### TASK BRIEF
A single number is the answer: the count of lines in the records that hold the word "where".

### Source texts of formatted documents
--- START ---

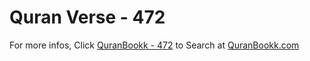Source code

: # Quran Verse - 472 

For more infos, Click [QuranBookk - 472](https://www.quranbookk.com/quran/search?q=472) to Search at [QuranBookk.com](http://quranbookk.com/)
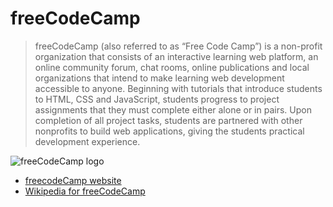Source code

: # freeCodeCamp
> freeCodeCamp (also referred to as “Free Code Camp”) is a non-profit organization that consists of an interactive learning web 
platform, an online community forum, chat rooms, online publications and local organizations that intend to make learning web 
development accessible to anyone. Beginning with tutorials that introduce students to HTML, CSS and JavaScript, students progress 
to project assignments that they must complete either alone or in pairs. Upon completion of all project tasks, students are 
partnered with other nonprofits to build web applications, giving the students practical development experience.

![freeCodeCamp logo](https://upload.wikimedia.org/wikipedia/commons/3/39/FreeCodeCamp_logo.png)

* [freecodeCamp website](https://www.freecodecamp.org)
* [Wikipedia for freeCodeCamp](https://en.wikipedia.org/wiki/FreeCodeCamp)

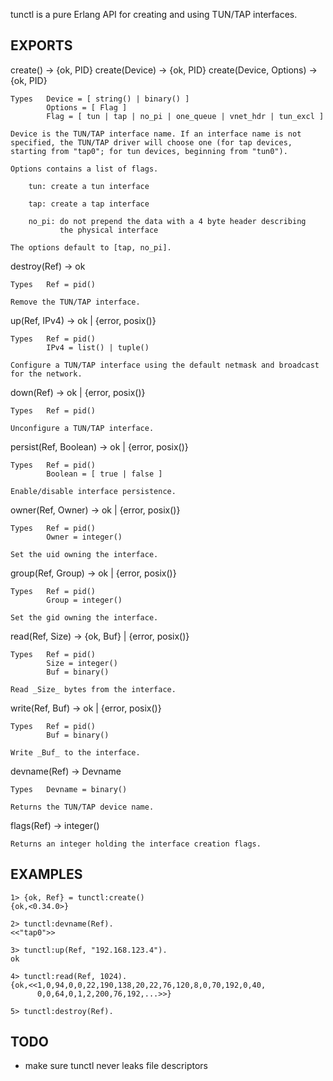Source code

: 
tunctl is a pure Erlang API for creating and using TUN/TAP interfaces.


## EXPORTS

create() -> {ok, PID}
create(Device) -> {ok, PID}
create(Device, Options) -> {ok, PID}

    Types   Device = [ string() | binary() ]
            Options = [ Flag ]
            Flag = [ tun | tap | no_pi | one_queue | vnet_hdr | tun_excl ]

    Device is the TUN/TAP interface name. If an interface name is not
    specified, the TUN/TAP driver will choose one (for tap devices,
    starting from "tap0"; for tun devices, beginning from "tun0").

    Options contains a list of flags.

        tun: create a tun interface

        tap: create a tap interface

        no_pi: do not prepend the data with a 4 byte header describing
               the physical interface

    The options default to [tap, no_pi].

destroy(Ref) -> ok

    Types   Ref = pid()

    Remove the TUN/TAP interface.

up(Ref, IPv4) -> ok | {error, posix()}

    Types   Ref = pid()
            IPv4 = list() | tuple()

    Configure a TUN/TAP interface using the default netmask and broadcast
    for the network.

down(Ref) -> ok | {error, posix()}

    Types   Ref = pid()

    Unconfigure a TUN/TAP interface.

persist(Ref, Boolean) -> ok | {error, posix()}

    Types   Ref = pid()
            Boolean = [ true | false ]

    Enable/disable interface persistence.

owner(Ref, Owner) -> ok | {error, posix()}

    Types   Ref = pid()
            Owner = integer()

    Set the uid owning the interface.

group(Ref, Group) -> ok | {error, posix()}

    Types   Ref = pid()
            Group = integer()

    Set the gid owning the interface.

read(Ref, Size) -> {ok, Buf} | {error, posix()}

    Types   Ref = pid()
            Size = integer()
            Buf = binary()

    Read _Size_ bytes from the interface.

write(Ref, Buf) -> ok | {error, posix()}

    Types   Ref = pid()
            Buf = binary()

    Write _Buf_ to the interface.

devname(Ref) -> Devname

    Types   Devname = binary()

    Returns the TUN/TAP device name.

flags(Ref) -> integer()

    Returns an integer holding the interface creation flags.



## EXAMPLES

    1> {ok, Ref} = tunctl:create()
    {ok,<0.34.0>}

    2> tunctl:devname(Ref).
    <<"tap0">>

    3> tunctl:up(Ref, "192.168.123.4").
    ok

    4> tunctl:read(Ref, 1024).
    {ok,<<1,0,94,0,0,22,190,138,20,22,76,120,8,0,70,192,0,40,
          0,0,64,0,1,2,200,76,192,...>>}

    5> tunctl:destroy(Ref).

## TODO

* make sure tunctl never leaks file descriptors
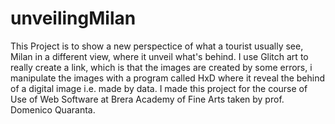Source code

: # unveilingMilan

This Project is to show a new perspectice of what a tourist usually see, Milan in a different view, where it unveil what's behind.
I use Glitch art to really create a link, which is that the images are created by some errors, i manipulate the images with a program called HxD where it reveal the behind
of a digital image i.e. made by data.
I made this project for the course of Use of Web Software at Brera Academy of Fine Arts taken by prof. Domenico Quaranta.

--- END ---

### OUTPUT OF THE EXERCISE
2